__Stored data__:
%%

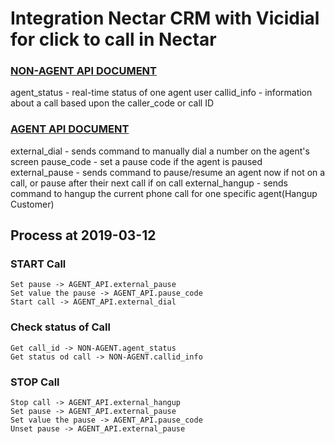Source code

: # Integration Nectar CRM with Vicidial for click to call in Nectar

### [NON-AGENT API DOCUMENT]

agent_status - real-time status of one agent user
callid_info - information about a call based upon the caller_code or call ID

### [AGENT API DOCUMENT]

external_dial - sends command to manually dial a number on the agent's screen
pause_code - set a pause code if the agent is paused
external_pause - sends command to pause/resume an agent now if not on a call, or pause after their next call if on call
external_hangup - sends command to hangup the current phone call for one specific agent(Hangup Customer)


## Process at 2019-03-12 

### START Call
	Set pause -> AGENT_API.external_pause
	Set value the pause -> AGENT_API.pause_code
	Start call -> AGENT_API.external_dial

### Check status of Call
	Get call_id -> NON-AGENT.agent_status
	Get status od call -> NON-AGENT.callid_info
 
### STOP Call
 	Stop call -> AGENT_API.external_hangup
 	Set pause -> AGENT_API.external_pause
 	Set value the pause -> AGENT_API.pause_code
 	Unset pause -> AGENT_API.external_pause

[//]: # (LINKS)
[Bootstrap 4.3]: <https://getbootstrap.com/docs/4.3/getting-started/introduction/>
[AGENT API DOCUMENT]: <http://vicidial.org/docs/AGENT_API.txt>
[NON-AGENT API DOCUMENT]: <http://www.vicidial.org/docs/NON-AGENT_API.txt>
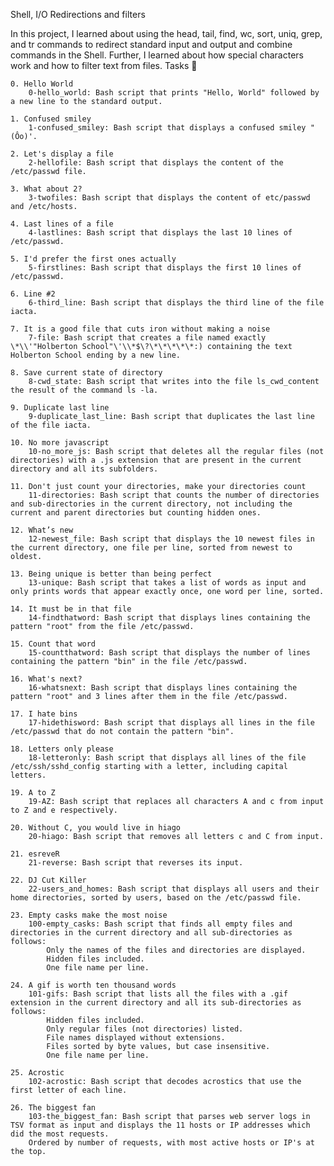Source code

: Shell, I/O Redirections and filters

In this project, I learned about using the head, tail, find, wc, sort, uniq, grep, and tr commands to redirect standard input and output and combine commands in the Shell. Further, I learned about how special characters work and how to filter text from files.
Tasks 📃

    0. Hello World
        0-hello_world: Bash script that prints "Hello, World" followed by a new line to the standard output.

    1. Confused smiley
        1-confused_smiley: Bash script that displays a confused smiley "(Ôo)'.

    2. Let's display a file
        2-hellofile: Bash script that displays the content of the /etc/passwd file.

    3. What about 2?
        3-twofiles: Bash script that displays the content of etc/passwd and /etc/hosts.

    4. Last lines of a file
        4-lastlines: Bash script that displays the last 10 lines of /etc/passwd.

    5. I'd prefer the first ones actually
        5-firstlines: Bash script that displays the first 10 lines of /etc/passwd.

    6. Line #2
        6-third_line: Bash script that displays the third line of the file iacta.

    7. It is a good file that cuts iron without making a noise
        7-file: Bash script that creates a file named exactly \*\\'"Holberton School"\'\\*$\?\*\*\*\*\*:) containing the text Holberton School ending by a new line.

    8. Save current state of directory
        8-cwd_state: Bash script that writes into the file ls_cwd_content the result of the command ls -la.

    9. Duplicate last line
        9-duplicate_last_line: Bash script that duplicates the last line of the file iacta.

    10. No more javascript
        10-no_more_js: Bash script that deletes all the regular files (not directories) with a .js extension that are present in the current directory and all its subfolders.

    11. Don't just count your directories, make your directories count
        11-directories: Bash script that counts the number of directories and sub-directories in the current directory, not including the current and parent directories but counting hidden ones.

    12. What’s new
        12-newest_file: Bash script that displays the 10 newest files in the current directory, one file per line, sorted from newest to oldest.

    13. Being unique is better than being perfect
        13-unique: Bash script that takes a list of words as input and only prints words that appear exactly once, one word per line, sorted.

    14. It must be in that file
        14-findthatword: Bash script that displays lines containing the pattern "root" from the file /etc/passwd.

    15. Count that word
        15-countthatword: Bash script that displays the number of lines containing the pattern "bin" in the file /etc/passwd.

    16. What's next?
        16-whatsnext: Bash script that displays lines containing the pattern "root" and 3 lines after them in the file /etc/passwd.

    17. I hate bins
        17-hidethisword: Bash script that displays all lines in the file /etc/passwd that do not contain the pattern "bin".

    18. Letters only please
        18-letteronly: Bash script that displays all lines of the file /etc/ssh/sshd_config starting with a letter, including capital letters.

    19. A to Z
        19-AZ: Bash script that replaces all characters A and c from input to Z and e respectively.

    20. Without C, you would live in hiago
        20-hiago: Bash script that removes all letters c and C from input.

    21. esreveR
        21-reverse: Bash script that reverses its input.

    22. DJ Cut Killer
        22-users_and_homes: Bash script that displays all users and their home directories, sorted by users, based on the /etc/passwd file.

    23. Empty casks make the most noise
        100-empty_casks: Bash script that finds all empty files and directories in the current directory and all sub-directories as follows:
            Only the names of the files and directories are displayed.
            Hidden files included.
            One file name per line.

    24. A gif is worth ten thousand words
        101-gifs: Bash script that lists all the files with a .gif extension in the current directory and all its sub-directories as follows:
            Hidden files included.
            Only regular files (not directories) listed.
            File names displayed without extensions.
            Files sorted by byte values, but case insensitive.
            One file name per line.

    25. Acrostic
        102-acrostic: Bash script that decodes acrostics that use the first letter of each line.

    26. The biggest fan
        103-the_biggest_fan: Bash script that parses web server logs in TSV format as input and displays the 11 hosts or IP addresses which did the most requests.
        Ordered by number of requests, with most active hosts or IP's at the top.

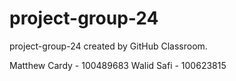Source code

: # project-group-24
project-group-24 created by GitHub Classroom.

Matthew Cardy - 100489683
Walid Safi - 100623815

%%

__Exercise description__:
Which lines of the records above contain the word "input"? Report each one.

__Reply__:
In this project, I learned about using the head, tail, find, wc, sort, uniq, grep, and tr commands to redirect standard input and output and combine commands in the Shell. Further, I learned about how special characters work and how to filter text from files.
        13-unique: Bash script that takes a list of words as input and only prints words that appear exactly once, one word per line, sorted.
        19-AZ: Bash script that replaces all characters A and c from input to Z and e respectively.
        20-hiago: Bash script that removes all letters c and C from input.
        21-reverse: Bash script that reverses its input.
        103-the_biggest_fan: Bash script that parses web server logs in TSV format as input and displays the 11 hosts or IP addresses which did the most requests.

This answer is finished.